SYNTHIE-ROCK Wie ernsthaft der Drahtseilakt ist, den das Chicagoer Trio Trans Am zwischen Gitarren-Rock und Elektronik-Avantgarde tanzt, ist nicht immer klar. Stoff für Diskussionen ist immer drin – und jede Menge Spaß

Erst mal wird alles von der Lust am Rock – ja, auch am Schweinerock – übertönt

VON ROBERT MATTHIES

Ob es sich um eine besonders gelungene Hommage oder schlicht um hemmungslose Albernheit handelt, weiß man beim Chicagoer Trio Trans Am nie so genau. Um peinliche Rock-Posen wie Muskelshirts und umgehängte Keyboards waren Nathan Means, Philip Manley und Sebastian Thomson jedenfalls trotz aller Elektronik-Importe bis heute nie verlegen, und als man sie Anfang der 90er allzu schnell neben ihren Thrill-Jockey-Label-Kollegen Tortoise in die Postrock-Schublade stecken wollte, beeilten sich die drei klarzustellen, dass neben den tatsächlich unüberhörbaren Can- oder New-Order-Einflüssen immer auch eine gute Portion Van Halen oder Boston mitschwingt.

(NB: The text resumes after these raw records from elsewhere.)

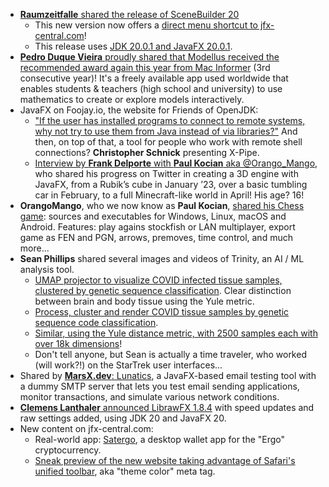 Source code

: * [**Raumzeitfalle** shared the release of SceneBuilder 20](https://twitter.com/Raumzeitfalle/status/1656695144744202241)
  * This new version now offers a [direct menu shortcut to jfx-central.com](https://twitter.com/Raumzeitfalle/status/1656697093463982083)!
  * This release uses [JDK 20.0.1 and JavaFX 20.0.1](https://techhub.social/@gluonhq/110337334600751096).
* [**Pedro Duque Vieira** proudly shared that Modellus received the recommended award again this year from Mac Informer](https://twitter.com/P_Duke/status/1656677709106520064) (3rd consecutive year)! It's a freely available app used worldwide that enables students & teachers (high school and university) to use mathematics to create or explore models interactively.
* JavaFX on Foojay.io, the website for Friends of OpenJDK:
  * ["If the user has installed programs to connect to remote systems, why not try to use them from Java instead of via libraries?"](https://foojay.io/today/presenting-xpipe/) And then, on top of that, a tool for people who work with remote shell connections? **Christopher Schnick** presenting X-Pipe.
  * [Interview by **Frank Delporte** with **Paul Kocian** aka @Orango_Mango](https://foojay.io/today/interview-with-paul-kocian-aka-orango_mango/), who shared his progress on Twitter in creating a 3D engine with JavaFX, from a Rubik’s cube in January ’23, over a basic tumbling car in February, to a full Minecraft-like world in April! His age? 16! 
* **OrangoMango**, who we now know as **Paul Kocian**, [shared his Chess game](https://twitter.com/orango_mango/status/1655259186576474112): sources and executables for Windows, Linux, macOS and Android. Features: play agains stockfish or LAN multiplayer, export game as FEN and PGN, arrows, premoves, time control, and much more...
* **Sean Phillips** shared several images and videos of Trinity, an AI / ML analysis tool.
  * [UMAP projector to visualize COVID infected tissue samples, clustered by genetic sequence classification](https://twitter.com/SeanMiPhillips/status/1655678667257782272). Clear distinction between brain and body tissue using the Yule metric.
  * [Process, cluster and render COVID tissue samples by genetic sequence code classification](https://twitter.com/SeanMiPhillips/status/1656459698302861318).
  * [Similar, using the Yule distance metric, with 2500 samples each with over 18k dimensions](https://twitter.com/SeanMiPhillips/status/1656462050804092928)!
  * Don't tell anyone, but Sean is actually a time traveler, who worked (will work?!) on the StarTrek user interfaces...
* Shared by [**MarsX.dev**: Lunatics](https://twitter.com/marsxdev/status/1656911587163410432), a JavaFX-based email testing tool with a dummy SMTP server that lets you test email sending applications, monitor transactions, and simulate various network conditions.
* [**Clemens Lanthaler** announced LibrawFX 1.8.4](https://twitter.com/lanthale/status/1642981173826842624) with speed updates and raw settings added, using JDK 20 and JavaFX 20.
* New content on jfx-central.com:
  * Real-world app: [Satergo](https://www.jfx-central.com/real_world/satergo), a desktop wallet app for the "Ergo" cryptocurrency. 
  * [Sneak preview of the new website taking advantage of Safari's unified toolbar](https://twitter.com/dlemmermann/status/1655893575480090625), aka "theme color" meta tag. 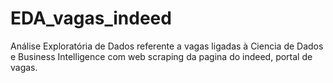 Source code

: # EDA_vagas_indeed
Análise Exploratória de Dados referente a vagas ligadas à Ciencia de Dados e Business Intelligence com web scraping da pagina do indeed, portal de vagas.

Dass es sich aber bei dem mitunter wagemutigen Drahtseilakt zwischen Spandex-Hosen-Gitarren-Machismo und feingeistiger Elektronik-Avantgarde eben doch nicht nur um eine von Kritikern schlicht falsch verstandene albern-rockistisch aufgemotzte Liebeserklärung an 80er-Videospiel-Musik handelt, machte nicht zuletzt ihr viel beachteter Beitrag zu Mille Plateauxs anspruchsvoller Elektronik-Anthologie und Philosophen-Hommage „In memorian Gilles Deleuze“ deutlich.

Und obwohl Trans Am spätestens mit ihrem 1999er-Album „Futureworld“ alle Versuche, sie in die Postrock-Ecke zu drängen, ad absurdum geführt haben, darf man sicher sein, dass trotz allem offensichtlichen Spaß am insbesondere live so nonchalant dahinimprovisierenden Elektronik-Rock-Kauderwelsch stets eine ernstzunehmende und mitunter durchaus ernsthafte Auseinandersetzung mit dem beackerten Feld stattgefunden hat. Da kann man schon mal das teutonische „AM Rhein“ als geschichtsbewusste Kurzschließung der aufgeräumten Elektropop-Kraftwerk von 1975 mit deren wüstem Experiment-Beginn lesen und dem langgezogenen Windows-98-Start-Sound in „Let’s Take The Fresh Step Together“ mehr Bedeutung beimessen als einem einfachen Witz.

Andererseits kann man sich mit derart akademischen Diskussionen auf einem Trans Am-Konzert auch ordentlich lächerlich machen. Vor allem angesichts des aktuellen Albums „Thing“, das die Chicagoer im letzten Jahr nach drei Jahren Sendepause vorgelegt haben. Das nämlich reißt das Ruder nach dem synthiepoppigen Vorgänger „Sex Change“ wieder rum und wirft sich selbst tief hinein in den Space-Progrock-Bombast der verschwenderischen 70er. Und obwohl niemand abstreiten wird, dass man es hier mit drei konzentrierten und ungemein intelligenten Musikern zu tun hat, wird erst mal alles von der unbändigen Lust am Rock und ja, auch am Schweinerock, übertönt. Und der Drahtseilakt zwischen gelungener Hommage und hemmungsloser Albernheit macht vor allem erst mal Spaß.